When corrected, ChatGPT adjusts its information.

It can give seemingly reasonable but impractical suggestions at first, but if one properly phrases the questions, the output can be mind-blowing.

Understandably, educators frown upon it. A philosophy professor at Furman University, Darren Hick, caught his student using ChatGPT to write an essay that looks like, “a human with a good sense of grammar and an understanding of how essays should be structured.” In a panic, dozens of public schools in Seattle and New York banned the use of ChatGPT and programming platforms such as Stack Overflow.

Regarding the use of ChatGPT in language learning and other educational purposes, I feel empowered, rather than concerned by the AI. As a second-language learner in English, the very idea that AI-written essays don’t sound natural is troubling to me.
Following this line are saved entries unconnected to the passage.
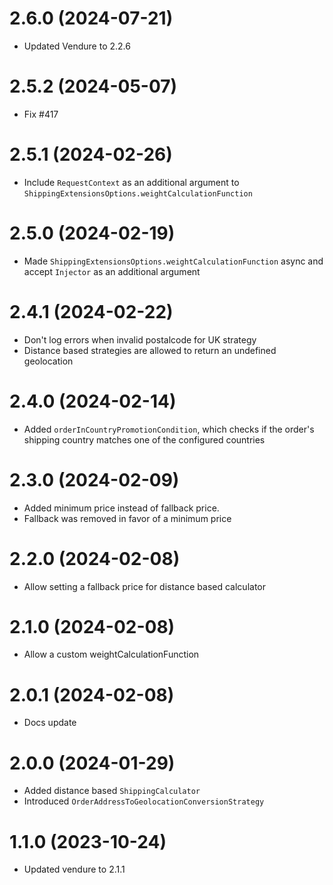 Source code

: # 2.6.0 (2024-07-21)

- Updated Vendure to 2.2.6

# 2.5.2 (2024-05-07)

- Fix #417

# 2.5.1 (2024-02-26)

- Include `RequestContext` as an additional argument to `ShippingExtensionsOptions.weightCalculationFunction`

# 2.5.0 (2024-02-19)

- Made `ShippingExtensionsOptions.weightCalculationFunction` async and accept `Injector` as an additional argument

# 2.4.1 (2024-02-22)

- Don't log errors when invalid postalcode for UK strategy
- Distance based strategies are allowed to return an undefined geolocation

# 2.4.0 (2024-02-14)

- Added `orderInCountryPromotionCondition`, which checks if the order's shipping country matches one of the configured countries

# 2.3.0 (2024-02-09)

- Added minimum price instead of fallback price.
- Fallback was removed in favor of a minimum price

# 2.2.0 (2024-02-08)

- Allow setting a fallback price for distance based calculator

# 2.1.0 (2024-02-08)

- Allow a custom weightCalculationFunction

# 2.0.1 (2024-02-08)

- Docs update

# 2.0.0 (2024-01-29)

- Added distance based `ShippingCalculator`
- Introduced `OrderAddressToGeolocationConversionStrategy`

# 1.1.0 (2023-10-24)

- Updated vendure to 2.1.1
What is “natural” English, and who defines it? The norm of language is closely associated with a shared culture, history and the beliefs of its speakers, but for tens of thousands of newcomers in this “land of opportunity,” the concept of “naturalness” is meaningless. Language is a tool that makes people understand one another. 
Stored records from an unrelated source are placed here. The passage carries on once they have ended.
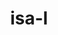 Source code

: ---
title: "isa-l"
layout: cache
categories: [package, develop]
meta: {"versions": ["2.30.0", "2.31.1"], "compilers": ["gcc@=11.4.0"], "oss": ["ubuntu22.04"], "platforms": ["linux"], "targets": ["x86_64_v3"], "stacks": ["hep", "root"], "num_specs": 7, "num_specs_by_stack": {"hep": 7, "root": 7}}
spec_details: [{"hash": "mfhvyzu2mby753qu3lvtaz6rfauwajuq", "compiler": "gcc@=11.4.0", "versions": ["2.30.0"], "os": "ubuntu22.04", "platform": "linux", "target": "x86_64_v3", "variants": ["build_system=autotools"], "stacks": ["hep", "root"], "size": "-", "tarball": "https://binaries.spack.io/develop/build_cache/linux-ubuntu22.04-x86_64_v3/gcc-11.4.0/isa-l-2.30.0/linux-ubuntu22.04-x86_64_v3-gcc-11.4.0-isa-l-2.30.0-mfhvyzu2mby753qu3lvtaz6rfauwajuq.spack"}, {"hash": "mecg7y3xe4jwqtlenarqxzgrmjztwwle", "compiler": "gcc@=11.4.0", "versions": ["2.31.1"], "os": "ubuntu22.04", "platform": "linux", "target": "x86_64_v3", "variants": ["build_system=autotools"], "stacks": ["hep", "root"], "size": "-", "tarball": "https://binaries.spack.io/develop/build_cache/linux-ubuntu22.04-x86_64_v3/gcc-11.4.0/isa-l-2.31.1/linux-ubuntu22.04-x86_64_v3-gcc-11.4.0-isa-l-2.31.1-mecg7y3xe4jwqtlenarqxzgrmjztwwle.spack"}, {"hash": "xg4nd5pzk4tps2niztb27vxc6lyg5rs2", "compiler": "gcc@=11.4.0", "versions": ["2.30.0"], "os": "ubuntu22.04", "platform": "linux", "target": "x86_64_v3", "variants": ["build_system=autotools"], "stacks": ["hep", "root"], "size": "-", "tarball": "https://binaries.spack.io/develop/build_cache/linux-ubuntu22.04-x86_64_v3/gcc-11.4.0/isa-l-2.30.0/linux-ubuntu22.04-x86_64_v3-gcc-11.4.0-isa-l-2.30.0-xg4nd5pzk4tps2niztb27vxc6lyg5rs2.spack"}, {"hash": "3qcrzyfrtysbkxokohxlznp7ttqu5cpp", "compiler": "gcc@=11.4.0", "versions": ["2.30.0"], "os": "ubuntu22.04", "platform": "linux", "target": "x86_64_v3", "variants": ["build_system=autotools"], "stacks": ["hep", "root"], "size": "-", "tarball": "https://binaries.spack.io/develop/build_cache/linux-ubuntu22.04-x86_64_v3/gcc-11.4.0/isa-l-2.30.0/linux-ubuntu22.04-x86_64_v3-gcc-11.4.0-isa-l-2.30.0-3qcrzyfrtysbkxokohxlznp7ttqu5cpp.spack"}, {"hash": "32zl6cwv273zrstfthdy6jilzqx7vmw3", "compiler": "gcc@=11.4.0", "versions": ["2.30.0"], "os": "ubuntu22.04", "platform": "linux", "target": "x86_64_v3", "variants": ["build_system=autotools"], "stacks": ["hep", "root"], "size": "-", "tarball": "https://binaries.spack.io/develop/build_cache/linux-ubuntu22.04-x86_64_v3/gcc-11.4.0/isa-l-2.30.0/linux-ubuntu22.04-x86_64_v3-gcc-11.4.0-isa-l-2.30.0-32zl6cwv273zrstfthdy6jilzqx7vmw3.spack"}, {"hash": "eq5jss5upadslypdhcniwt4chde2haf4", "compiler": "gcc@=11.4.0", "versions": ["2.31.1"], "os": "ubuntu22.04", "platform": "linux", "target": "x86_64_v3", "variants": ["build_system=autotools"], "stacks": ["hep", "root"], "size": "-", "tarball": "https://binaries.spack.io/develop/build_cache/linux-ubuntu22.04-x86_64_v3/gcc-11.4.0/isa-l-2.31.1/linux-ubuntu22.04-x86_64_v3-gcc-11.4.0-isa-l-2.31.1-eq5jss5upadslypdhcniwt4chde2haf4.spack"}, {"hash": "gcutljumdumoty5y5os7y6wojl4xedls", "compiler": "gcc@=11.4.0", "versions": ["2.30.0"], "os": "ubuntu22.04", "platform": "linux", "target": "x86_64_v3", "variants": ["build_system=autotools"], "stacks": ["hep", "root"], "size": "-", "tarball": "https://binaries.spack.io/develop/build_cache/linux-ubuntu22.04-x86_64_v3/gcc-11.4.0/isa-l-2.30.0/linux-ubuntu22.04-x86_64_v3-gcc-11.4.0-isa-l-2.30.0-gcutljumdumoty5y5os7y6wojl4xedls.spack"}]
---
The emergence of ChatGPT, to some extent, erases the monopoly native speakers have on “naturalness” since it prioritizes the actual message underlying the language, which can level the playing field for second-language learners. 

With that being said, I may not perfectly distinguish between text written by AI and by humans, but I can distinguish between a good essay and a bad essay. That is what makes the difference. 

The weakness of ChatGPT is what makes it a potential learning tool. As Hick pointed out, the essay generated by ChatGPT is confident and thorough, but the details can also be thoroughly wrong. This means, to create a fine-tuned, factually correct essay using ChatGPT, one has to craft their questions precisely, fact-check the output deliberately and make necessary transitions and connections between each paragraph. 

Isn’t such a process also an alternative way of learning by using a capable tool, which, by all means, is more practical given our contemporary world? If one can train AI to write a well-versed, logical essay with the breath of humans, then there is solid proof of the learning ability.

In short, if there is a way to make sure everyone gets a taste of ChatGPT, it is to ban it. Circumventing AI tools will not bring forth progress in education, which has to adapt constantly to suit the evolving world. The rise of the internet and search engines brought a similar conundrum to educators decades before. Now, these tools were incorporated into the everyday learning process. 

Bear in mind that the eye-opening output of ChatGPT is still built on thousands of years of human knowledge and creativity — if we want to tame it, institutions must acknowledge its benefit and employ it as an assistance and accessory to various means of acquiring knowledge.